Es difícil resistirse a la fascinación de la radio. Quienes tenemos el privilegio de ejercer nuestra profesión al lado de un micrófono tenemos algo en común que nos acerca y nos asemeja. Por encima de diferencias ideológicas, más allá de las fronteras geográficas, independientemente del momento histórico en que vivimos, todos tenemos un sello común. Vivimos nuestra profesión con una mezcla de pasión e ilusión, de estremecimiento y entusiasmo.
La radio es un medio que seduce y que, por lo tanto, no soporta la tibieza. Exige profesionales alejados de la rutina, enamorados de su tarea. Más que una profesión, la radio es una vocación. La vocación viene de voz, es una llamada. O más exactamente aún, la radio es una llama que nos llama, porque la radio no se conecta, se enciende. Por ello, McLuhan consideraba a la radio como un medio caliente, como contrapuesto a la televisión, un medio frío.
La radio sin fiebre, sin calentura, se convierte en un tocadiscos automático, en una verborrea sin ton ni son. La radio que se enciende, la llama que llama, sólo es posible si el que está a este lado del micrófono, el comunicador, sabe propagar el fuego a su audiencia.

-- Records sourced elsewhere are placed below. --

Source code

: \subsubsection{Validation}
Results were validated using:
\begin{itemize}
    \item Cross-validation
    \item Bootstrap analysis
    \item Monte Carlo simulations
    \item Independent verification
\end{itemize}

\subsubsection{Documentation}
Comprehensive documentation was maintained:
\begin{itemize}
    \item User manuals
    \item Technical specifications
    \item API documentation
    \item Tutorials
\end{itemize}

Propagación, contagio. Uno se contagia de radio, y entra en el estudio con vocación de estreno. Con la misma emoción del primer día, pero con el bagaje acumulado de años de experiencia. En la medida en que uno experimenta este saludable contagio, sabrá contagiar a su audiencia, conseguirá traspasar la batería, comunicar.
La radio crea adicción. Porque se basa en la palabra, y estamos hechos de ella. La palabra, y las ideas que transporta, son las que nos sustentan, nos definen, nos proyectan y nos dan razón de ser como personas.

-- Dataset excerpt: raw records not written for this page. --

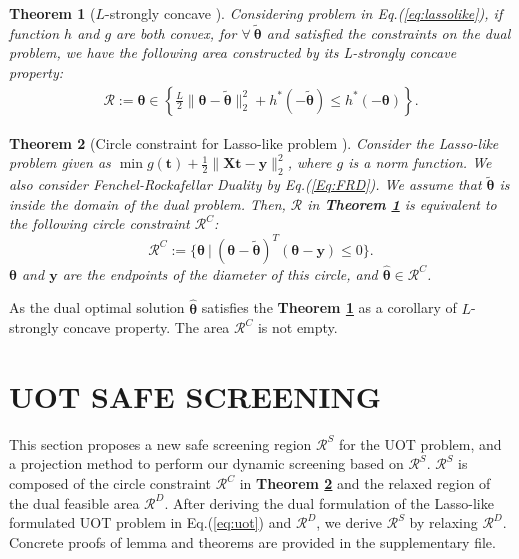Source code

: \documentclass[twoside]{article}
\theoremstyle{plain}
\newtheorem{thm}{Theorem}
\newcommand{\mat}[1]{\mathbf{#1}}
\renewcommand{\vec}[1]{\bm{#1}}
\begin{document}
\begin{thm}[$L$-strongly concave {\citep[Theorem 5]{Yamada_NIPS_2021}}]
\label{Thm:circle}
Considering problem in Eq.(\ref{eq:lassolike}), if function $h$ and $g$ are both convex, for $\forall \ \tilde{\vec{\theta}}$ and satisfied the constraints on the dual problem, we have the following area constructed by its L-strongly concave property:
$$
\begin{aligned}
\mathcal{R}:=\vec{\theta} \in \left\{\frac{L}{2}\|\vec{\theta}-\tilde{\vec{\theta}}\|_2^2+h^*(-\tilde{\vec{\theta}}) \leq h^*(-\vec{\theta})\right\}.
\end{aligned}
$$
\end{thm}

\begin{thm}[Circle constraint for Lasso-like problem {\citep[Theorem 8]{Yamada_NIPS_2021}}]
\label{Thm:CC}
Consider the Lasso-like problem given as $\min g(\vec{t}) + \frac{1}{2}\|\mat{X} \vec{t}-\vec{y}\|_2^2$, where $g$ is a norm function. We also consider Fenchel-Rockafellar Duality by Eq.(\ref{Eq:FRD}). We assume that $\tilde{\vec{\theta}}$ is inside the domain of the dual problem. Then, $\mathcal{R}$ in {\bf Theorem \ref{Thm:circle}} is equivalent to the following circle constraint $\mathcal{R}^{C}$:
\begin{equation}
\mathcal{R}^{C} :=\{\vec\theta\ |\ (\vec{\theta}-\tilde{\vec{\theta}})^T(\vec{\theta}-\vec{y})\leq 0\}.
\label{eq:uotcircle}
\end{equation}
$\vec\theta$ and $\vec y$ are the endpoints of the diameter of this circle, and $\hat{ \vec\theta} \in \mathcal{R}^{C}$.
\end{thm}
As the dual optimal solution $\hat{\vec{\theta}}$ satisfies the {\bf Theorem \ref{Thm:circle}} as a corollary of $L$-strongly concave property. The area $\mathcal{R}^{C}$ is not empty. 



\section{UOT SAFE SCREENING}
\label{sec:pro}

This section proposes a new safe screening region $\mathcal{R}^S$ for the UOT problem, and a projection method to perform our dynamic screening based on $\mathcal{R}^S$. $\mathcal{R}^S$ is composed of the circle constraint $\mathcal{R}^C$ in {\bf Theorem \ref{Thm:CC}} and the relaxed region of the dual feasible area $\mathcal{R}^D$. After deriving the dual formulation of the Lasso-like formulated UOT problem in Eq.(\ref{eq:uot}) and $\mathcal{R}^D$, we derive $\mathcal{R}^S$ by relaxing $\mathcal{R}^D$. 
%
Concrete proofs of lemma and theorems are provided in the supplementary file.
\end{document}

Hablando y escuchando, el ser humano ha hecho radio, antes incluso de que existiera la radio. Porque la radio, además, y más allá que la técnica que la ha hecho posible, es comunicación oral, es un trozo de vida hecha sonido, un bocadillo de realidad de oído a oído.
La radio reivindica el origen de la palabra que nace para ser escuchada. En el principio existió el fonos, ‘el sonido’ y del fonos salió el logos, ‘el concepto’. La radio, por tanto, es también un instrumento cultural. Lo que sucede es que, como muy bien apunta Mariano Cebrián, un teórico del medio, en nuestra sociedad se suele considerar culto a aquel que está embebido en los libros, en la cultura impresa, y no tanto, a quien percibe y concibe la realidad mediante imágenes acústicas.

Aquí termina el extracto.